The share capital maintenance routines have changed from one of tracking the number of shares in issue by the CIPC to placing more emphasis on changes to the MOI and keeping these changes up to date. The structure of the share capital must be kept up to date in the MOI. The CIPC does not need to know about shares in issue. It is very important that the registered office has all the necessary registers available for inspection and that this is up to date.
Under the old act, we produced a set of forms and selected Table A or B and made changes to the articles required. In smaller companies, it was rare to make changes to the Articles as mostly table B was used.  Now with the emphasis on the MOI and the one size fits all approach we need to make sure it is in harmony with the new act and we need to run the process of change very professionally. I can’t tell you how many times where interested parties on inspecting a register of special resolutions can’t get it or it is not correct which makes it very embarrassing for the Secretarial Practitioner.

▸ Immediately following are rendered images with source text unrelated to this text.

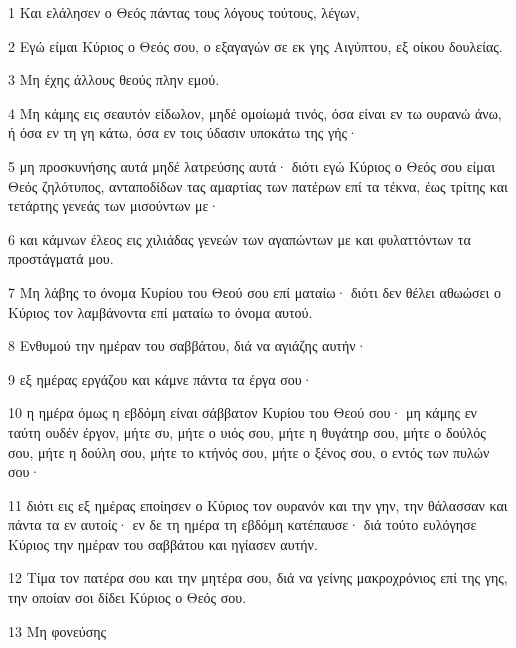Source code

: \par 1 Και ελάλησεν ο Θεός πάντας τους λόγους τούτους, λέγων,
\par 2 Εγώ είμαι Κύριος ο Θεός σου, ο εξαγαγών σε εκ γης Αιγύπτου, εξ οίκου δουλείας.
\par 3 Μη έχης άλλους θεούς πλην εμού.
\par 4 Μη κάμης εις σεαυτόν είδωλον, μηδέ ομοίωμά τινός, όσα είναι εν τω ουρανώ άνω, ή όσα εν τη γη κάτω, όσα εν τοις ύδασιν υποκάτω της γής·
\par 5 μη προσκυνήσης αυτά μηδέ λατρεύσης αυτά· διότι εγώ Κύριος ο Θεός σου είμαι Θεός ζηλότυπος, ανταποδίδων τας αμαρτίας των πατέρων επί τα τέκνα, έως τρίτης και τετάρτης γενεάς των μισούντων με·
\par 6 και κάμνων έλεος εις χιλιάδας γενεών των αγαπώντων με και φυλαττόντων τα προστάγματά μου.
\par 7 Μη λάβης το όνομα Κυρίου του Θεού σου επί ματαίω· διότι δεν θέλει αθωώσει ο Κύριος τον λαμβάνοντα επί ματαίω το όνομα αυτού.
\par 8 Ενθυμού την ημέραν του σαββάτου, διά να αγιάζης αυτήν·
\par 9 εξ ημέρας εργάζου και κάμνε πάντα τα έργα σου·
\par 10 η ημέρα όμως η εβδόμη είναι σάββατον Κυρίου του Θεού σου· μη κάμης εν ταύτη ουδέν έργον, μήτε συ, μήτε ο υιός σου, μήτε η θυγάτηρ σου, μήτε ο δούλός σου, μήτε η δούλη σου, μήτε το κτήνός σου, μήτε ο ξένος σου, ο εντός των πυλών σου·
\par 11 διότι εις εξ ημέρας εποίησεν ο Κύριος τον ουρανόν και την γην, την θάλασσαν και πάντα τα εν αυτοίς· εν δε τη ημέρα τη εβδόμη κατέπαυσε· διά τούτο ευλόγησε Κύριος την ημέραν του σαββάτου και ηγίασεν αυτήν.
\par 12 Τίμα τον πατέρα σου και την μητέρα σου, διά να γείνης μακροχρόνιος επί της γης, την οποίαν σοι δίδει Κύριος ο Θεός σου.
\par 13 Μη φονεύσης

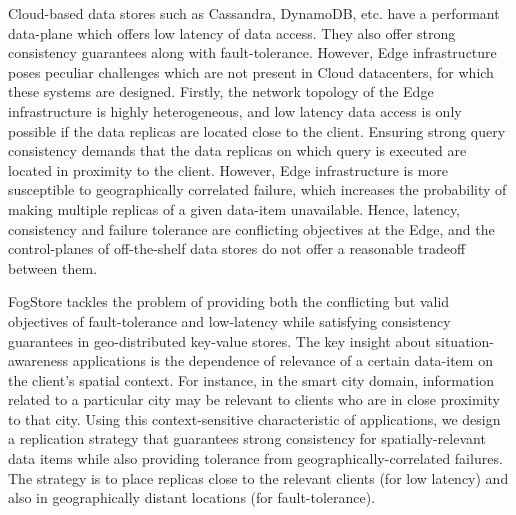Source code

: \par Cloud-based data stores such as Cassandra, DynamoDB, etc. have a performant data-plane which offers low latency of data access. They also offer strong consistency guarantees along with fault-tolerance. However, Edge infrastructure poses peculiar challenges which are not present in Cloud datacenters, for which these systems are designed. Firstly, the network topology of the Edge infrastructure is highly heterogeneous, and low latency data access is only possible if the data replicas are located close to the client. Ensuring strong query consistency demands that the data replicas on which query is executed are located in proximity to the client. However, Edge infrastructure is more susceptible to geographically correlated failure, which increases the probability of making multiple replicas of a given data-item unavailable. Hence, latency, consistency and failure tolerance are conflicting objectives at the Edge, and the control-planes of off-the-shelf data stores do not offer a reasonable tradeoff between them. 
\par FogStore tackles the problem of providing both the conflicting but valid objectives of fault-tolerance and low-latency while satisfying consistency guarantees in geo-distributed key-value stores. The key insight about situation-awareness applications is the dependence of relevance of a certain data-item on the client's spatial context. For instance, in the smart city domain, information related to a particular city may be relevant to clients who are in close proximity to that city. Using this context-sensitive characteristic of applications, we design a replication strategy that guarantees strong consistency for spatially-relevant data items while also providing tolerance from geographically-correlated failures.  
The strategy is to place replicas close to the relevant clients (for low latency) and also in geographically distant locations (for fault-tolerance).

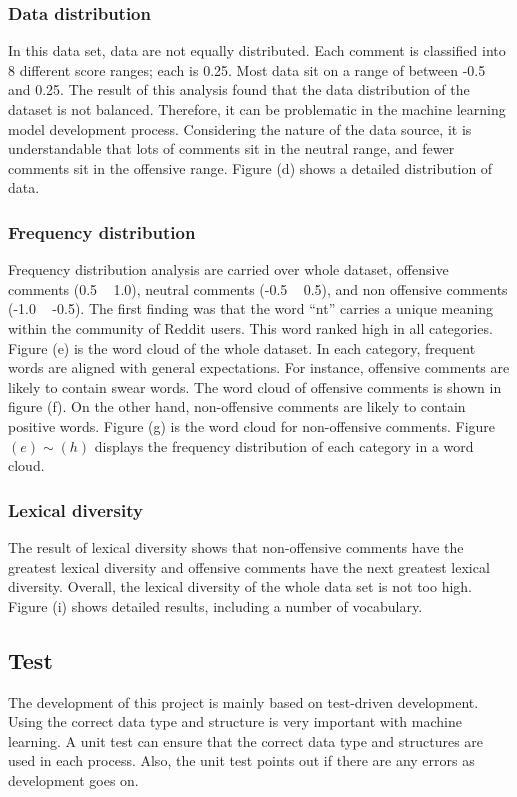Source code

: \documentclass[11pt, natbib=false]{article}
\begin{document}
\subsubsection{Data distribution}
In this data set, data are not equally distributed.
Each comment is classified into 8 different score ranges; each is 0.25.
Most data sit on a range of between -0.5 and 0.25.
The result of this analysis found that the data distribution of the dataset is not balanced.
Therefore, it can be problematic in the machine learning model development process.
Considering the nature of the data source, it is understandable that lots of comments sit in the neutral range, and fewer comments sit in the offensive range.
Figure (d) shows a detailed distribution of data.

\subsubsection{Frequency distribution}
Frequency distribution analysis are carried over whole dataset, offensive comments (0.5 ~ 1.0), neutral comments (-0.5 ~ 0.5), and non offensive comments (-1.0 ~ -0.5).
The first finding was that the word “nt” carries a unique meaning within the community of Reddit users.
This word ranked high in all categories. Figure (e) is the word cloud of the whole dataset.
In each category, frequent words are aligned with general expectations.
For instance, offensive comments are likely to contain swear words. The word cloud of offensive comments is shown in figure (f).
On the other hand, non-offensive comments are likely to contain positive words. Figure (g) is the word cloud for non-offensive comments.
Figure $ (e) \sim (h)$ displays the frequency distribution of each category in a word cloud.

\subsubsection{Lexical diversity}
The result of lexical diversity shows that non-offensive comments have the greatest lexical diversity and offensive comments have the next greatest lexical diversity.
Overall, the lexical diversity of the whole data set is not too high.
Figure (i) shows detailed results, including a number of vocabulary.

\subsection{Test}
The development of this project is mainly based on test-driven development.
Using the correct data type and structure is very important with machine learning.
A unit test can ensure that the correct data type and structures are used in each process.
Also, the unit test points out if there are any errors as development goes on.
\end{document}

Changes to the MOI require a special resolution and the submission of Form CoR 15.2. There are other transactions or events that also require a special resolution. Not all special resolutions need to be filed with the CIPC.
There are 2 kinds of resolution an ordinary resolution and a special resolution. A resolution is a decision to be taken by the company at a meeting of shareholders, which is called with proper notice and then voted upon at the meeting in terms of the law and the MOI.
Directors can also have a meeting and pass a director’s resolution. The shareholders or the directors resolve that something is to be carried out on a decision that is to be taken. An ordinary resolution requires a vote of more than 50% to pass and a special resolution requires a vote of 75% as a rule but in certain instances this can be modified by the MOI. I.e. 65% for the special resolution and 60% for the ordinary resolution.
Directors can take resolutions that they are authorised to make in regard to management decisions and resolutions they are entitled to make in terms of the act and the MOI. They would need to refer certain decisions back to the shareholders where they are not authorised to make those decisions in terms of the act and the MOI.